══ Provided records
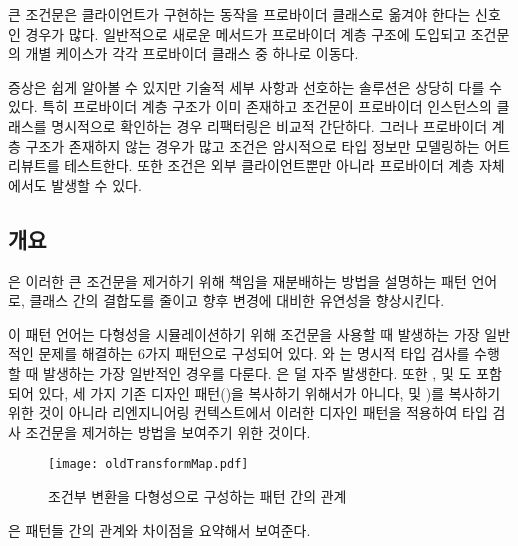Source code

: \documentclass[a4paper,10pt,twoside]{book}
\begin{document}
큰 조건문은 클라이언트가 구현하는 동작을 프로바이더 클래스로 옮겨야 한다는 신호인 경우가 많다. 일반적으로 새로운 메서드가 프로바이더 계층 구조에 도입되고 조건문의 개별 케이스가 각각 프로바이더 클래스 중 하나로 이동다.

증상은 쉽게 알아볼 수 있지만 기술적 세부 사항과 선호하는 솔루션은 상당히 다를 수 있다. 특히 프로바이더 계층 구조가 이미 존재하고 조건문이 프로바이더 인스턴스의 클래스를 명시적으로 확인하는 경우 리팩터링은 비교적 간단하다. 그러나 프로바이더 계층 구조가 존재하지 않는 경우가 많고 조건은 암시적으로 타입 정보만 모델링하는 어트리뷰트를 테스트한다. 또한 조건은 외부 클라이언트뿐만 아니라 프로바이더 계층 자체에서도 발생할 수 있다. 

\subsection*{개요}

은 이러한 큰 조건문을 제거하기 위해 책임을 재분배하는 방법을 설명하는 패턴 언어로, 클래스 간의 결합도를 줄이고 향후 변경에 대비한 유연성을 향상시킨다. 

이 패턴 언어는 다형성을 시뮬레이션하기 위해 조건문을 사용할 때 발생하는 가장 일반적인 문제를 해결하는 6가지 패턴으로 구성되어 있다. 와 는 명시적 타입 검사를 수행할 때 발생하는 가장 일반적인 경우를 다룬다. 은 덜 자주 발생한다. 또한 ,  및 도 포함되어 있다, 세 가지 기존 디자인 패턴()을 복사하기 위해서가 아니다,  및 )를 복사하기 위한 것이 아니라 리엔지니어링 컨텍스트에서 이러한 디자인 패턴을 적용하여 타입 검사 조건문을 제거하는 방법을 보여주기 위한 것이다.

\begin{figure}
\begin{center}
\texttt{[image: oldTransformMap.pdf]}
\caption{조건부 변환을 다형성으로 구성하는 패턴 간의 관계}
\end{center}
\end{figure}

은 패턴들 간의 관계와 차이점을 요약해서 보여준다.
\end{document}
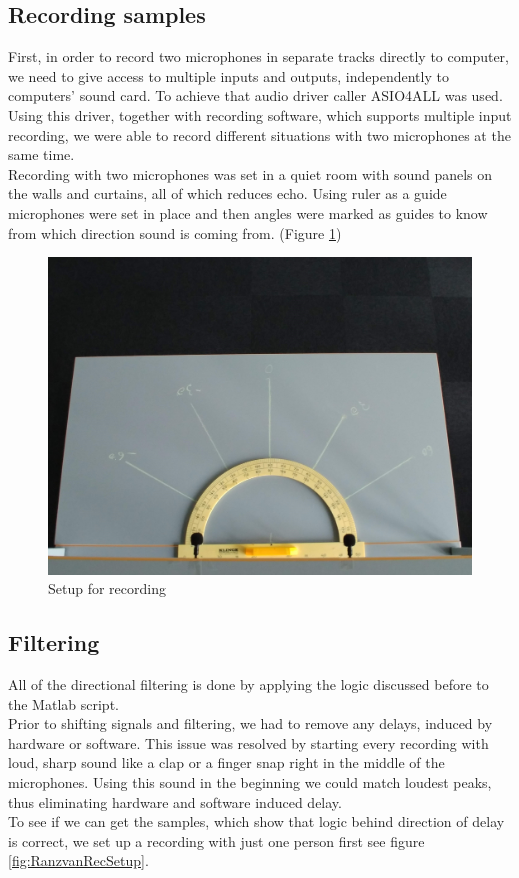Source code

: \subsection{Recording samples}
First, in order to record two microphones in separate tracks directly to computer, we need to give access to multiple inputs and outputs,  
independently to computers' sound card. To achieve that audio driver caller ASIO4ALL was used. Using this driver, together with recording software, 
which supports multiple input recording, we were able to record different situations with two microphones at the same time. \\
Recording with two microphones was set in a quiet room with sound panels on the walls and curtains, all of 
which reduces echo. Using ruler as a guide microphones were set in place and then angles were marked as 
guides to know from which direction sound is coming from. (Figure \ref{fig:recSetup}) 
\begin{figure}[htp]
	\centering
	\includegraphics[width=1\textwidth]{Illustrations/JustSetup.jpg}
	\caption{Setup for recording}
	\label{fig:recSetup}
\end{figure}




\subsection{Filtering}
All of the directional filtering is done by applying the logic discussed before to the Matlab script.\\
Prior to shifting signals and filtering, we had to remove any delays, induced by hardware or software. This 
issue was resolved by starting every recording with loud, sharp sound like a clap or a finger snap right in 
the middle of the microphones. Using this sound in the beginning we could match loudest peaks, thus 
eliminating hardware and software induced delay. \\
To see if we can get the samples, which show that logic behind direction of delay is correct, we set up a 
recording with just one person first see figure \ref{fig:RanzvanRecSetup}.\\

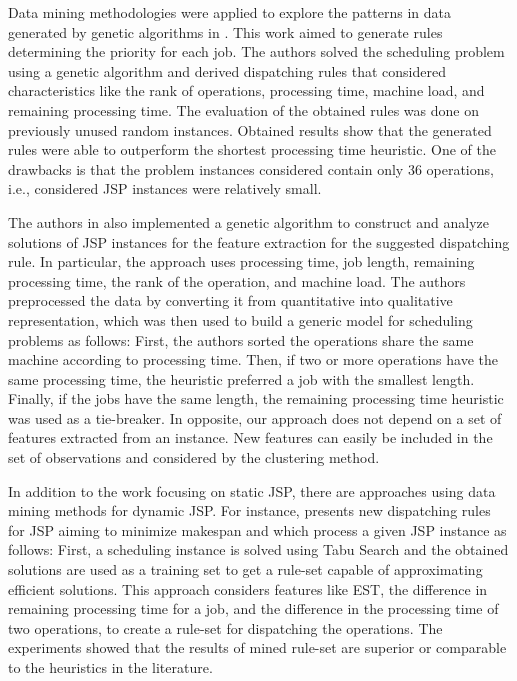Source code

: \documentclass[runningheads]{llncs}
\begin{document}
Data mining methodologies were applied to explore the patterns in data generated by genetic algorithms in \cite{koonce2000using}. This work aimed to generate rules determining the priority for each job. The authors solved the scheduling problem using a genetic algorithm and derived dispatching rules that considered characteristics like the rank of operations, processing time, machine load, and remaining processing time. The evaluation of the obtained rules was done on previously unused random instances. Obtained results show that the generated rules were able to outperform the shortest processing time heuristic. One of the drawbacks is that the problem instances considered contain only 36 operations, i.e., considered JSP instances were relatively small.

The authors in \cite{harrath2002genetic} also implemented a genetic algorithm to construct and analyze solutions of JSP instances for the feature extraction for the suggested dispatching rule. In particular, the approach uses processing time, job length, remaining processing time, the rank of the operation, and machine load. The authors preprocessed the data by converting it from quantitative into qualitative representation, which was then used to build a generic model for scheduling problems as follows: First, the authors sorted the operations share the same machine according to processing time. Then, if two or more operations have the same processing time, the heuristic preferred a job with the smallest length. Finally, if the jobs have the same length, the remaining processing time heuristic was used as a tie-breaker. In opposite, our approach does not depend on a set of features extracted from an instance. New features can easily be included in the set of observations and considered by the clustering method.

In addition to the work focusing on static JSP, there are approaches using data mining methods for dynamic JSP. For instance, \cite{shahzad2010discovering} presents new dispatching rules for JSP aiming to minimize makespan and which process a given JSP instance as follows: 
First, a scheduling instance is solved using Tabu Search and the obtained solutions are used as a training set to get a rule-set capable of approximating efficient solutions. This approach considers features like EST, the difference in remaining processing time for a job, and the difference in the processing time of two operations, to create a rule-set for dispatching the operations. The experiments showed that the results of mined rule-set are superior or comparable to the heuristics in the literature.
\end{document}
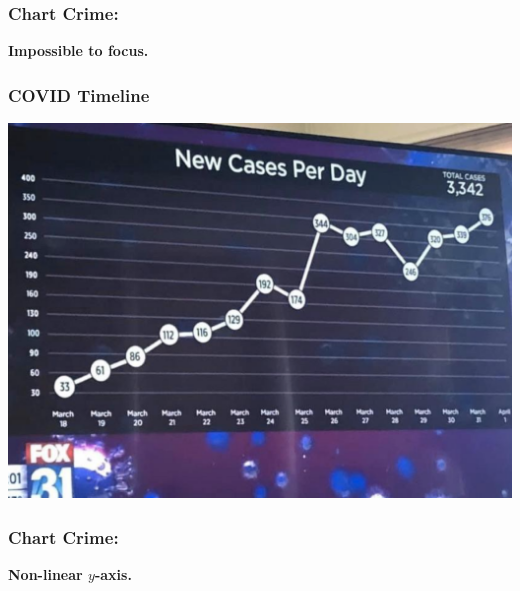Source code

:\documentclass[aspectratio=169]{beamer}
\theoremstyle{principle}
\begin{document}
\begin{frame}
\frametitle{Chart Crime:}

\begin{center}
\huge \textbf{Impossible to focus.}
\end{center}

\end{frame}

\begin{frame}
\frametitle{COVID Timeline}
\begin{center}
\includegraphics[scale=0.4]{bs_nonlinear_y_axis.png}
\end{center}

\end{frame}

\begin{frame}
\frametitle{Chart Crime:}

\begin{center}
\huge \textbf{Non-linear $y$-axis.}
\end{center}

\end{frame}
\end{document}
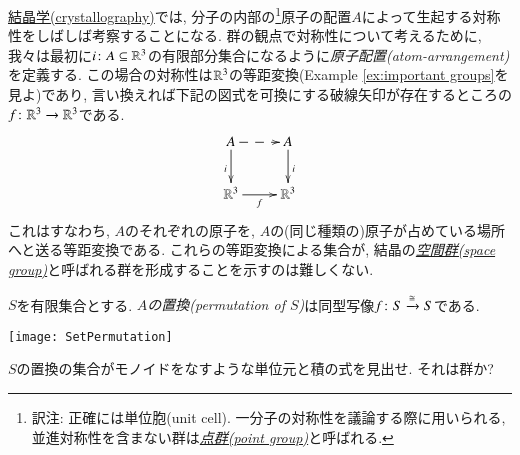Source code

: \begin{application}\label{app:groups for symmetry}


\href{http://en.wikipedia.org/wiki/Crystallography}{結晶学(crystallography)}では, 分子の内部の\footnote{訳注: 正確には単位胞(unit cell). 一分子の対称性を議論する際に用いられる, 並進対称性を含まない群は\href{http://en.wikipedia.org/wiki/Point_group}{\emph{点群(point group)}}と呼ばれる.}原子の配置$A$によって生起する対称性をしばしば考察することになる. 群の観点で対称性について考えるために, 我々は最初に$i\colon A\subseteq{\mathbb R}^3$の有限部分集合になるように\emph{原子配置(atom-arrangement)}を定義する. この場合の対称性は${\mathbb R}^3$の等距変換(Example \ref{ex:important groups}を見よ)であり, 言い換えれば下記の図式を可換にする破線矢印が存在するところの$f\colon{\mathbb R}^3\rightarrow{\mathbb R}^3$である. 
$$
\xymatrix{A\ar@{-->}[r]\ar[d]_i&A\ar[d]^i\\\RR^3\ar[r]_f&\RR^3}
$$
これはすなわち, $A$のそれぞれの原子を, $A$の(同じ種類の)原子が占めている場所へと送る等距変換である. これらの等距変換による集合が, 結晶の\href{http://en.wikipedia.org/wiki/Space_group}{\emph{空間群(space group)}}と呼ばれる群を形成することを示すのは難しくない.
\end{application}

\begin{exercise}\label{exc:permutation}
$S$を有限集合とする. \emph{$A$の置換(permutation of $S$)}は同型写像$f\colon S\xrightarrow{\cong}S$である.
\begin{center}
\parbox{2.3in}{
\texttt{[image: SetPermutation]}}
\end{center}
\sexc $S$の置換の集合がモノイドをなすような単位元と積の式を見出せ.
\next それは群か?
\endsexc
\end{exercise}

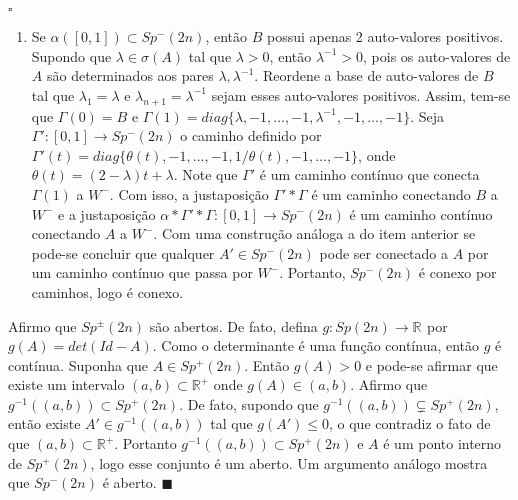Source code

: \documentclass[12pt]{book}
\newenvironment{prova}[1]{$\square$ #1}{\hfill$\blacksquare$}
\newcommand{\gruposimpletico}[1]{Sp(#1)}
\newcommand{\gruposimpleticonaodegenerado}[1]{Sp^{#1}(2n)}
\newcommand{\intervalo}{[0,1]}
\newcommand{\real}[1]{\mathbb{R}^{#1}}
\newcommand{\reta}{\real{}}
\begin{document}
\begin{prova}
\begin{enumerate}
			\item Se $\alpha([0,1]) \subset \gruposimpleticonaodegenerado{-}$, então $B$ possui apenas 2 auto-valores positivos. Supondo que $\lambda \in \sigma(A)$ tal que $\lambda > 0$, então $\lambda^{-1} > 0$, pois os auto-valores de $A$ são determinados aos pares $\lambda, \lambda^{-1}$. Reordene a base de auto-valores de $B$ tal que $\lambda_{1}=\lambda$ e $\lambda_{n+1}=\lambda^{-1}$ sejam esses auto-valores positivos. Assim, tem-se que $\Gamma(0) = B$ e $\Gamma(1) = diag\{\lambda, -1, \dots, -1, \lambda^{-1}, -1, \dots, -1\}$. Seja $\Gamma': \intervalo \to \gruposimpleticonaodegenerado{-}$ o caminho definido por $\Gamma'(t)=diag\{ \theta(t), -1,\dots, -1, 1/\theta(t) ,-1,\dots, -1\}$,
			onde $\theta(t)=(2- \lambda)t + \lambda$. Note que $\Gamma'$ é um caminho contínuo que conecta $\Gamma(1)$ a $W^{-}$. Com isso, a justaposição $\Gamma'*\Gamma$ é um caminho conectando $B$ a $W^{-}$ e a justaposição $\alpha * \Gamma'*\Gamma: \intervalo \to \gruposimpleticonaodegenerado{-}$ é um caminho contínuo conectando $A$ a $W^{-}$. Com uma construção análoga a do item anterior se pode-se concluir que qualquer $A' \in \gruposimpleticonaodegenerado{-}$ pode ser conectado a $A$ por um caminho contínuo que passa por $W^{-}$. Portanto, $\gruposimpleticonaodegenerado{-}$ é conexo por caminhos, logo é conexo.
		\end{enumerate}
		
		Afirmo que $\gruposimpleticonaodegenerado{\pm}$ são abertos. De fato, defina $g:\gruposimpletico{2n}\to \reta$ por $g(A) = det(Id-A)$. Como o determinante é uma função contínua, então $g$ é contínua. Suponha que $A \in \gruposimpleticonaodegenerado{+}$. Então $g(A)>0$ e pode-se afirmar que existe um intervalo $(a,b) \subset \real{+}$ onde $g(A)\in (a,b)$. Afirmo que $g^{-1}((a,b))\subset \gruposimpleticonaodegenerado{+}$.  De fato, supondo que $g^{-1}((a,b)) \varsubsetneq \gruposimpleticonaodegenerado{+}$, então existe $A' \in g^{-1}((a,b))$ tal que $g(A')\leq 0$, o que contradiz o fato de que $(a,b) \subset \real{+}$. Portanto $g^{-1}((a,b)) \subset \gruposimpleticonaodegenerado{+}$ e $A$ é um ponto interno de $\gruposimpleticonaodegenerado{+}$, logo esse conjunto é um aberto. Um argumento análogo mostra que $\gruposimpleticonaodegenerado{-}$ é aberto.
	\end{prova}
	
\end{document}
════
Your instructions: Scan each line above for the string "mining". Give the tally and nothing else.

Answer box: 2